# [What you have to do]
In the listing, determine how many lines contain "baseKey". The reply is that number alone.
━━━━━━━━━━
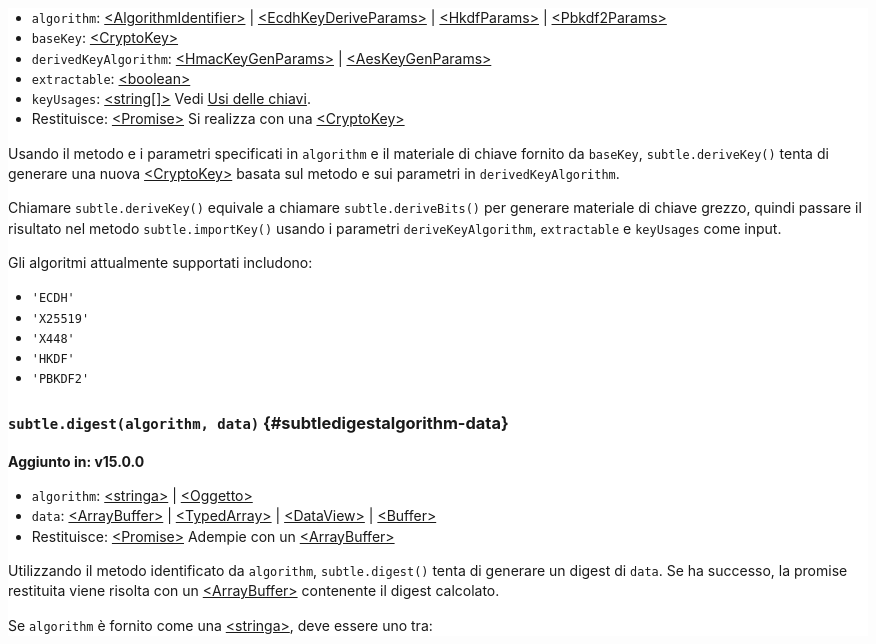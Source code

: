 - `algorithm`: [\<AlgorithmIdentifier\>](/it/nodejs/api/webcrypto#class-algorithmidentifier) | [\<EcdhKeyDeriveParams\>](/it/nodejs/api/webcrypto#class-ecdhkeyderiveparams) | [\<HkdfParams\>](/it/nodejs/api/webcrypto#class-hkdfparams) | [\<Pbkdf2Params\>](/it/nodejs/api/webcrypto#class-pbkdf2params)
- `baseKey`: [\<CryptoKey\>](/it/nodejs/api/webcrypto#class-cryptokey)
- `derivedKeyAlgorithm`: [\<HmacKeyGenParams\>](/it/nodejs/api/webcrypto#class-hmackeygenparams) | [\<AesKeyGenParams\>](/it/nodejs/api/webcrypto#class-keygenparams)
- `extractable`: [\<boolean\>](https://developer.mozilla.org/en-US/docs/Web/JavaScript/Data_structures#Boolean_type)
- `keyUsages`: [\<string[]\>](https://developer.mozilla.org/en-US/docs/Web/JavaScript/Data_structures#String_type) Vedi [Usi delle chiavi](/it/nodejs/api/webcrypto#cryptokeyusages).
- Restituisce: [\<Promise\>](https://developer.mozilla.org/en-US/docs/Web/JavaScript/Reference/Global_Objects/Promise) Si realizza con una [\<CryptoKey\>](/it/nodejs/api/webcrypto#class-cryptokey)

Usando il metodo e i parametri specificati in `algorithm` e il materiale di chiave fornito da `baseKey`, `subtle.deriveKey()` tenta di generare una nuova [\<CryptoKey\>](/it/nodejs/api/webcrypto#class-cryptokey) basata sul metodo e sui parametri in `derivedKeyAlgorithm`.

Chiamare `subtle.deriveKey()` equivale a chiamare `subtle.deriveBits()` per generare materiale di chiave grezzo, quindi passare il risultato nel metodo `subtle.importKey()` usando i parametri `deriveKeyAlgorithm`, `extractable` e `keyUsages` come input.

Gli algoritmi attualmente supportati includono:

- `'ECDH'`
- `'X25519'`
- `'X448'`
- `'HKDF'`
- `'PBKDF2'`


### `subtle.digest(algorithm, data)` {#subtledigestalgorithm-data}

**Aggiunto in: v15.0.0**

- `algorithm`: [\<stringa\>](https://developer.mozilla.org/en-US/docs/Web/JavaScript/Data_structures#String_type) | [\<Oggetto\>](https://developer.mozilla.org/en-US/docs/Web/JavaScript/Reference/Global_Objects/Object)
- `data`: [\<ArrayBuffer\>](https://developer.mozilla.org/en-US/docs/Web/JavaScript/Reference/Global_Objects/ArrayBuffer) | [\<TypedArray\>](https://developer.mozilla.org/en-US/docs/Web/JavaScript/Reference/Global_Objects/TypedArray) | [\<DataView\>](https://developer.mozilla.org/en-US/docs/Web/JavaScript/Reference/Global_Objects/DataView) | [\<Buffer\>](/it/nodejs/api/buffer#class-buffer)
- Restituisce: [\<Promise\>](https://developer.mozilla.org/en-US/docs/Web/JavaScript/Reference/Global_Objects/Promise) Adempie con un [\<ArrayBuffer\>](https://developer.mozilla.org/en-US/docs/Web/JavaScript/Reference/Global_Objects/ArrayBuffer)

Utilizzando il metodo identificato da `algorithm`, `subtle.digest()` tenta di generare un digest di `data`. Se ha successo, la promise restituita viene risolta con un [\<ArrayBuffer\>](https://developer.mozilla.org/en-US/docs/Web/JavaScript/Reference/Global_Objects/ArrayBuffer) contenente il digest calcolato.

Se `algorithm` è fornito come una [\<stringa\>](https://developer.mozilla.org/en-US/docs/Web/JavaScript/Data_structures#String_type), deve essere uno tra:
━━━━━━━━━━
# [Exercise answer]
2